We Think Nitro Software (ASX:NTO) Can Easily Afford To Drive Business Growth

We can readily understand why investors are attracted to unprofitable companies. For example, although Amazon.com made losses for many years after listing, if you had bought and held the shares since 1999, you would have made a fortune. But the harsh reality is that very many loss making companies burn through all their cash and go bankrupt.

Given this risk, we thought we'd take a look at whether Nitro Software (ASX:NTO) shareholders should be worried about its cash burn. For the purposes of this article, cash burn is the annual rate at which an unprofitable company spends cash to fund its growth; its negative free cash flow. The first step is to compare its cash burn with its cash reserves, to give us its 'cash runway'.

See our latest analysis for Nitro Software

Does Nitro Software Have A Long Cash Runway?

You can calculate a company's cash runway by dividing the amount of cash it has by the rate at which it is spending that cash. When Nitro Software last reported its balance sheet in December 2019, it had zero debt and cash worth US$47m. Looking at the last year, the company burnt through US$331k. That means it had a cash runway of very many years as of December 2019. Depicted below, you can see how its cash holdings have changed over time.

ASX:NTO Historical Debt, March 12th 2020
ASX:NTO Historical Debt, March 12th 2020

How Well Is Nitro Software Growing?

It was fairly positive to see that Nitro Software reduced its cash burn by 54% during the last year.

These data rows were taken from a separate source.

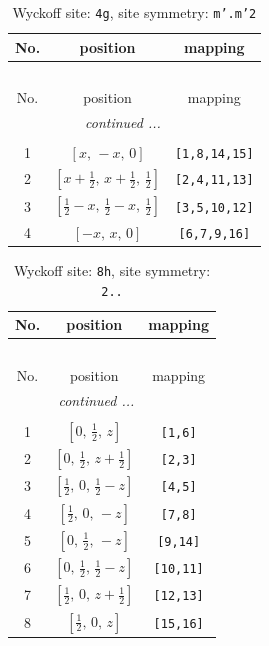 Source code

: \documentclass[fleqn,8pt]{jsarticle}
\begin{document}
\renewcommand{\arraystretch}{1.2}
\begin{longtable}{ccc}
\caption{Wyckoff site: {\tt 4g}, site symmetry: {\tt m'.m'2}}
 \\
 \hline \hline
No. & position & mapping \\ \hline \endfirsthead

\multicolumn{2}{l}{\tablename\ \thetable{}} \\
 \hline \hline
No. & position & mapping \\ \hline \endhead

 \hline \hline
\multicolumn{2}{r}{\footnotesize\it continued ...} \\ \endfoot

 \hline \hline
\multicolumn{2}{r}{} \\ \endlastfoot

1 & $\left[ x,\, - x,\, 0 \right]$ & {\tt [1,8,14,15]} \\ \hline
2 & $\left[ x + \frac{1}{2},\, x + \frac{1}{2},\, \frac{1}{2} \right]$ & {\tt [2,4,11,13]} \\ \hline
3 & $\left[ \frac{1}{2} - x,\, \frac{1}{2} - x,\, \frac{1}{2} \right]$ & {\tt [3,5,10,12]} \\ \hline
4 & $\left[ - x,\, x,\, 0 \right]$ & {\tt [6,7,9,16]} \\
\end{longtable}
\renewcommand{\arraystretch}{1.2}
\begin{longtable}{ccc}
\caption{Wyckoff site: {\tt 8h}, site symmetry: {\tt 2..}}
 \\
 \hline \hline
No. & position & mapping \\ \hline \endfirsthead

\multicolumn{2}{l}{\tablename\ \thetable{}} \\
 \hline \hline
No. & position & mapping \\ \hline \endhead

 \hline \hline
\multicolumn{2}{r}{\footnotesize\it continued ...} \\ \endfoot

 \hline \hline
\multicolumn{2}{r}{} \\ \endlastfoot

1 & $\left[ 0,\, \frac{1}{2},\, z \right]$ & {\tt [1,6]} \\ \hline
2 & $\left[ 0,\, \frac{1}{2},\, z + \frac{1}{2} \right]$ & {\tt [2,3]} \\ \hline
3 & $\left[ \frac{1}{2},\, 0,\, \frac{1}{2} - z \right]$ & {\tt [4,5]} \\ \hline
4 & $\left[ \frac{1}{2},\, 0,\, - z \right]$ & {\tt [7,8]} \\ \hline
5 & $\left[ 0,\, \frac{1}{2},\, - z \right]$ & {\tt [9,14]} \\ \hline
6 & $\left[ 0,\, \frac{1}{2},\, \frac{1}{2} - z \right]$ & {\tt [10,11]} \\ \hline
7 & $\left[ \frac{1}{2},\, 0,\, z + \frac{1}{2} \right]$ & {\tt [12,13]} \\ \hline
8 & $\left[ \frac{1}{2},\, 0,\, z \right]$ & {\tt [15,16]} \\
\end{longtable}
\end{document}
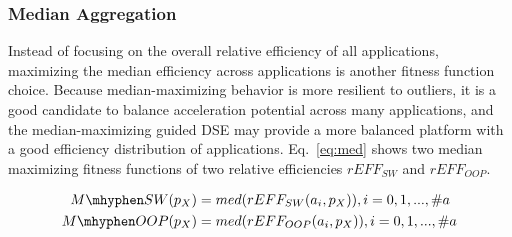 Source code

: \subsubsection{Median Aggregation}

Instead of focusing on the overall relative efficiency of all applications, maximizing the median efficiency across applications is another fitness function choice. 
Because median-maximizing behavior is more resilient to outliers, it is a good candidate to balance acceleration potential across many applications, and the median-maximizing guided DSE may provide a more balanced platform with a good efficiency distribution of applications. 
Eq.~\eqref{eq:med} shows two median maximizing fitness functions of two relative efficiencies $rEFF_{SW}$ and $rEFF_{OOP}$. 

\vspace{-4pt}
\begin{equation}
\begin{split}
	M\mhyphen SW (p_{X}) &= med(rEFF_{SW}(a_{i}, p_{X})),   i = 0,1,...,\#a \\
	M\mhyphen OOP (p_{X}) &= med(rEFF_{OOP}(a_{i}, p_{X})), i = 0,1,...,\#a
\label{eq:med}
\end{split}
\end{equation} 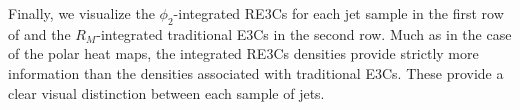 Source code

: Finally, we visualize the \(\phi_2\)-integrated RE3Cs for each jet sample in the first row of  and the \(R_M\)-integrated traditional E3Cs in the second row.
%
Much as in the case of the polar heat maps, the integrated RE3Cs densities provide strictly more information than the densities associated with traditional E3Cs. These provide a clear visual distinction between each sample of jets.

\begin{figure}[ht!]
    \centering
    \\
\end{figure}
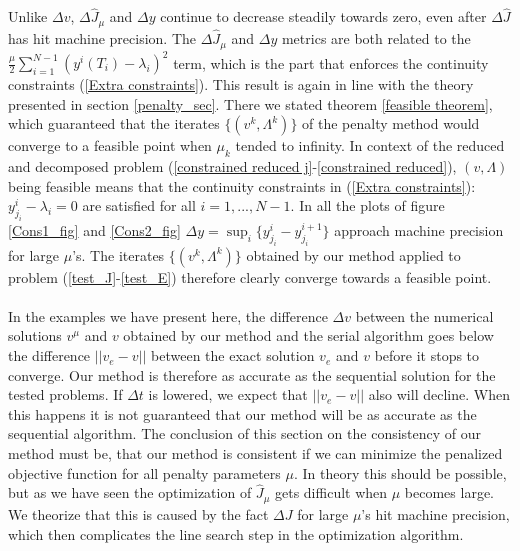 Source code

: \\
\\
Unlike $\Delta v$, $\Delta\hat J_{\mu}$ and $\Delta y$ continue to decrease steadily towards zero, even after $\Delta \hat J$ has hit machine precision. The $\Delta\hat J_{\mu}$ and $\Delta y$ metrics are both related to the $\frac{\mu }{2}\sum_{i=1}^{N-1}(y^i(T_{i})-\lambda_i)^2$ term, which is the part that enforces the continuity constraints (\ref{Extra constraints}). This result is again in line with the theory presented in section \ref{penalty_sec}. There we stated theorem \ref{feasible theorem}, which guaranteed that the iterates $\{(v^{k},\Lambda^k)\}$ of the penalty method would converge to a feasible point when $\mu_k$ tended to infinity. In context of the reduced and decomposed problem (\ref{constrained reduced j}-\ref{constrained reduced}), $(v,\Lambda)$ being feasible means that the continuity constraints in (\ref{Extra constraints}): $y_{j_i}^i -\lambda_i =0$ are satisfied for all $i=1,...,N-1$. In all the plots of figure \ref{Cons1_fig} and \ref{Cons2_fig} $\Delta y= \sup_i\{y_{j_i}^i-y_{j_i}^{i+1}\}$ approach machine precision for large $\mu$'s. The iterates $\{(v^{k},\Lambda^k)\}$ obtained by our method applied to problem (\ref{test_J}-\ref{test_E}) therefore clearly converge towards a feasible point.
\\
\\
In the examples we have present here, the difference $\Delta v$ between the numerical solutions $v^{\mu}$ and $v$ obtained by our method and the serial algorithm goes below the difference $||v_e-v||$ between the exact solution $v_e$ and $v$ before it stops to converge. Our method is therefore as accurate as the sequential solution for the tested problems. If $\Delta t$ is lowered, we expect that $||v_e-v||$ also will decline. When this happens it is not guaranteed that our method will be as accurate as the sequential algorithm. The conclusion of this section on the consistency of our method must be, that our method is consistent if we can minimize the penalized objective function for all penalty parameters $\mu$. In theory this should be possible, but as we have seen the optimization of $\hat J_{\mu}$ gets difficult when $\mu$ becomes large. We theorize that this is caused by the fact $\Delta J$ for large $\mu$'s hit machine precision, which then complicates the line search step in the optimization algorithm. 
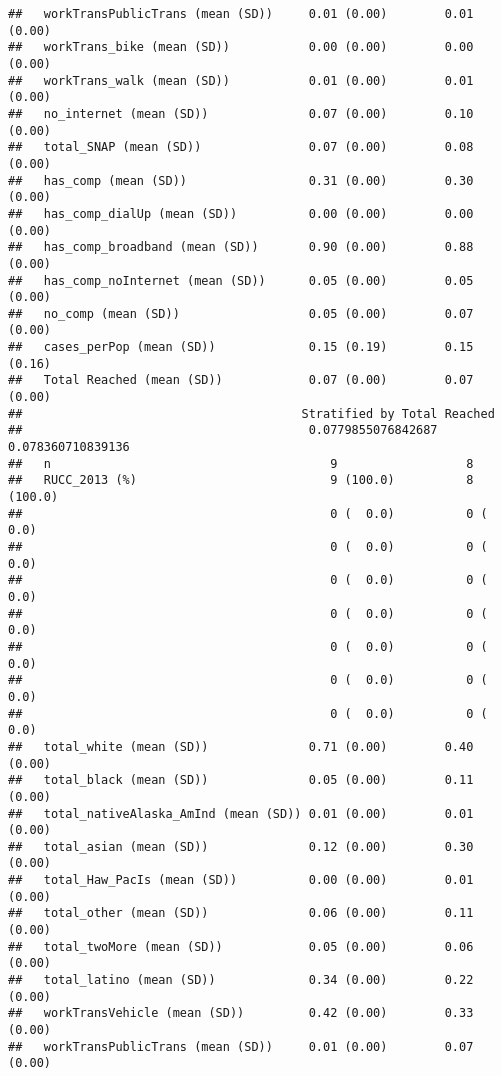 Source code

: \documentclass[
]{article}
\begin{document}
\begin{verbatim}
##   workTransPublicTrans (mean (SD))     0.01 (0.00)        0.01 (0.00)       
##   workTrans_bike (mean (SD))           0.00 (0.00)        0.00 (0.00)       
##   workTrans_walk (mean (SD))           0.01 (0.00)        0.01 (0.00)       
##   no_internet (mean (SD))              0.07 (0.00)        0.10 (0.00)       
##   total_SNAP (mean (SD))               0.07 (0.00)        0.08 (0.00)       
##   has_comp (mean (SD))                 0.31 (0.00)        0.30 (0.00)       
##   has_comp_dialUp (mean (SD))          0.00 (0.00)        0.00 (0.00)       
##   has_comp_broadband (mean (SD))       0.90 (0.00)        0.88 (0.00)       
##   has_comp_noInternet (mean (SD))      0.05 (0.00)        0.05 (0.00)       
##   no_comp (mean (SD))                  0.05 (0.00)        0.07 (0.00)       
##   cases_perPop (mean (SD))             0.15 (0.19)        0.15 (0.16)       
##   Total Reached (mean (SD))            0.07 (0.00)        0.07 (0.00)       
##                                       Stratified by Total Reached
##                                        0.0779855076842687 0.078360710839136
##   n                                       9                  8             
##   RUCC_2013 (%)                           9 (100.0)          8 (100.0)     
##                                           0 (  0.0)          0 (  0.0)     
##                                           0 (  0.0)          0 (  0.0)     
##                                           0 (  0.0)          0 (  0.0)     
##                                           0 (  0.0)          0 (  0.0)     
##                                           0 (  0.0)          0 (  0.0)     
##                                           0 (  0.0)          0 (  0.0)     
##                                           0 (  0.0)          0 (  0.0)     
##   total_white (mean (SD))              0.71 (0.00)        0.40 (0.00)      
##   total_black (mean (SD))              0.05 (0.00)        0.11 (0.00)      
##   total_nativeAlaska_AmInd (mean (SD)) 0.01 (0.00)        0.01 (0.00)      
##   total_asian (mean (SD))              0.12 (0.00)        0.30 (0.00)      
##   total_Haw_PacIs (mean (SD))          0.00 (0.00)        0.01 (0.00)      
##   total_other (mean (SD))              0.06 (0.00)        0.11 (0.00)      
##   total_twoMore (mean (SD))            0.05 (0.00)        0.06 (0.00)      
##   total_latino (mean (SD))             0.34 (0.00)        0.22 (0.00)      
##   workTransVehicle (mean (SD))         0.42 (0.00)        0.33 (0.00)      
##   workTransPublicTrans (mean (SD))     0.01 (0.00)        0.07 (0.00)      

\end{verbatim}
\end{document}
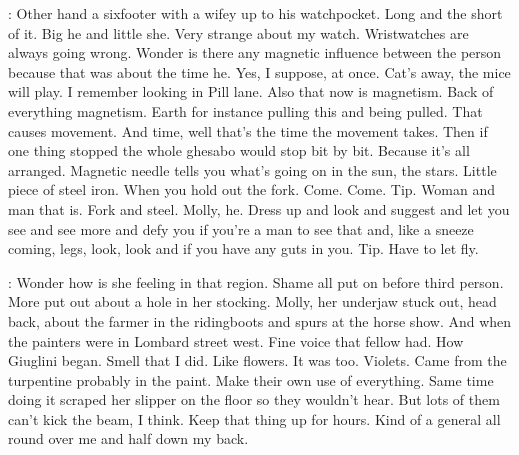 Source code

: \Bloom:
Other hand a sixfooter with a wifey up to his watchpocket. Long and
the short of it. Big he and little she. Very strange about my watch.
Wristwatches are always going wrong. Wonder is there any magnetic
influence between the person because that was about the time he. Yes, I
suppose, at once. Cat's away, the mice will play. I remember looking in
Pill lane. Also that now is magnetism. Back of everything magnetism. Earth
for instance pulling this and being pulled. That causes movement. And
time, well that's the time the movement takes. Then if one thing stopped
the whole ghesabo would stop bit by bit. Because it's all arranged.
Magnetic needle tells you what's going on in the sun, the stars. Little
piece of steel iron. When you hold out the fork. Come. Come. Tip. Woman
and man that is. Fork and steel. Molly, he. Dress up and look and suggest
and let you see and see more and defy you if you're a man to see that and,
like a sneeze coming, legs, look, look and if you have any guts in you.
Tip. Have to let fly.

\Bloom:
Wonder how is she feeling in that region. Shame all put on before
third person. More put out about a hole in her stocking. Molly, her
underjaw stuck out, head back, about the farmer in the ridingboots and
spurs at the horse show. And when the painters were in Lombard street
west. Fine voice that fellow had. How Giuglini began. Smell that I did.
Like flowers. It was too. Violets. Came from the turpentine probably in
the paint. Make their own use of everything. Same time doing it scraped
her slipper on the floor so they wouldn't hear. But lots of them can't
kick the beam, I think. Keep that thing up for hours. Kind of a general
all round over me and half down my back.

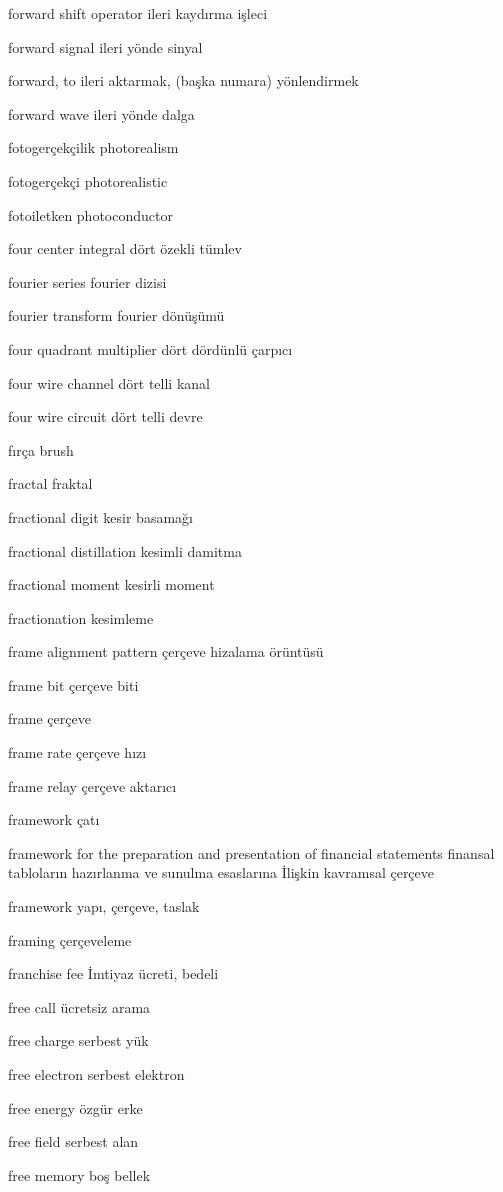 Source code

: \documentclass[12pt,fleqn]{article}\usepackage{../../common}
\begin{document}
forward shift operator ileri kaydırma işleci

forward signal ileri yönde sinyal

forward, to ileri aktarmak, (başka numara) yönlendirmek

forward wave ileri yönde dalga

fotogerçekçilik photorealism

fotogerçekçi photorealistic

fotoiletken photoconductor

four center integral dört özekli tümlev

fourier series fourier dizisi

fourier transform fourier dönüşümü

four quadrant multiplier dört dördünlü çarpıcı

four wire channel dört telli kanal

four wire circuit dört telli devre

fırça brush

fractal fraktal

fractional digit kesir basamağı

fractional distillation kesimli damitma

fractional moment kesirli moment

fractionation kesimleme

frame alignment pattern çerçeve hizalama örüntüsü

frame bit çerçeve biti

frame çerçeve

frame rate çerçeve hızı

frame relay çerçeve aktarıcı

framework çatı

framework for the preparation and presentation of financial statements finansal tabloların hazırlanma ve sunulma esaslarına İlişkin kavramsal çerçeve

framework yapı, çerçeve, taslak

framing çerçeveleme

franchise fee İmtiyaz ücreti, bedeli

free call ücretsiz arama

free charge serbest yük

free electron serbest elektron

free energy özgür erke

free field serbest alan

free memory boş bellek
\end{document}

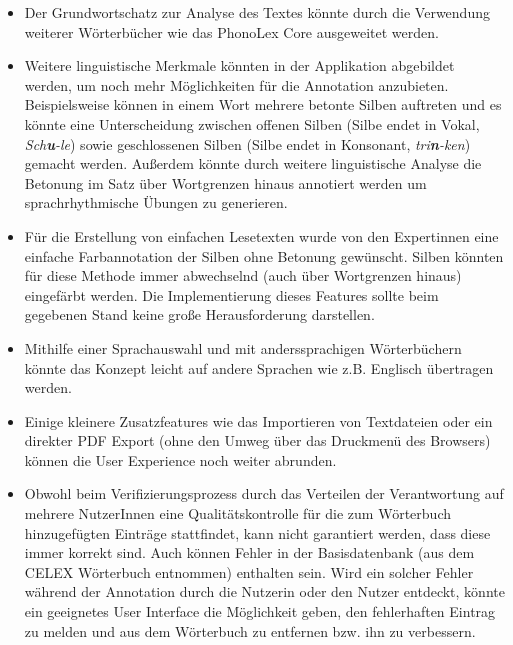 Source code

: \begin{itemize}
	\item Der Grundwortschatz zur Analyse des Textes könnte durch die Verwendung weiterer Wörterbücher wie das PhonoLex Core ausgeweitet werden.
	
	\item Weitere linguistische Merkmale könnten in der Applikation abgebildet werden, um noch mehr Möglichkeiten für die Annotation anzubieten. Beispielsweise können in einem Wort mehrere betonte Silben auftreten und es könnte eine Unterscheidung zwischen offenen Silben (Silbe endet in Vokal, \textit{Sch\textbf{u}-le}) sowie geschlossenen Silben (Silbe endet in Konsonant, \textit{tri\textbf{n}-ken}) gemacht werden. Außerdem könnte durch weitere linguistische Analyse die Betonung im Satz über Wortgrenzen hinaus annotiert werden um sprachrhythmische Übungen zu generieren.
	
	\item Für die Erstellung von einfachen Lesetexten wurde von den Expertinnen eine einfache Farbannotation der Silben ohne Betonung gewünscht. Silben könnten für diese Methode immer abwechselnd (auch über Wortgrenzen hinaus) eingefärbt werden. Die Implementierung dieses Features sollte beim gegebenen Stand keine große Herausforderung darstellen.
	
	\item Mithilfe einer Sprachauswahl und mit anderssprachigen Wörterbüchern könnte das Konzept leicht auf andere Sprachen wie z.B. Englisch übertragen werden.
	
	\item Einige kleinere Zusatzfeatures wie das Importieren von Textdateien oder ein direkter PDF Export (ohne den Umweg über das Druckmenü des Browsers) können die User Experience noch weiter abrunden.
	
	\item Obwohl beim Verifizierungsprozess durch das Verteilen der Verantwortung auf mehrere NutzerInnen eine Qualitätskontrolle für die zum Wörterbuch hinzugefügten Einträge stattfindet, kann nicht garantiert werden, dass diese immer korrekt sind. Auch können Fehler in der Basisdatenbank (aus dem CELEX Wörterbuch entnommen) enthalten sein. Wird ein solcher Fehler während der Annotation durch die Nutzerin oder den Nutzer entdeckt, könnte ein geeignetes User Interface die Möglichkeit geben, den fehlerhaften Eintrag zu melden und aus dem Wörterbuch zu entfernen bzw. ihn zu verbessern.
\end{itemize}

Revenue also improved during the period, increasing by 10%. It seems to be growing nicely. Clearly, however, the crucial factor is whether the company will grow its business going forward. For that reason, it makes a lot of sense to take a look at our analyst forecasts for the company.

How Hard Would It Be For Nitro Software To Raise More Cash For Growth?

We are certainly impressed with the progress Nitro Software has made over the last year, but it is also worth considering how costly it would be if it wanted to raise more cash to fund faster growth. Companies can raise capital through either debt or equity. Many companies end up issuing new shares to fund future growth. By comparing a company's annual cash burn to its total market capitalisation, we can estimate roughly how many shares it would have to issue in order to run the company for another year (at the same burn rate).

Since it has a market capitalisation of US$152m, Nitro Software's US$331k in cash burn equates to about 0.2% of its market value. So it could almost certainly just borrow a little to fund another year's growth, or else easily raise the cash by issuing a few shares.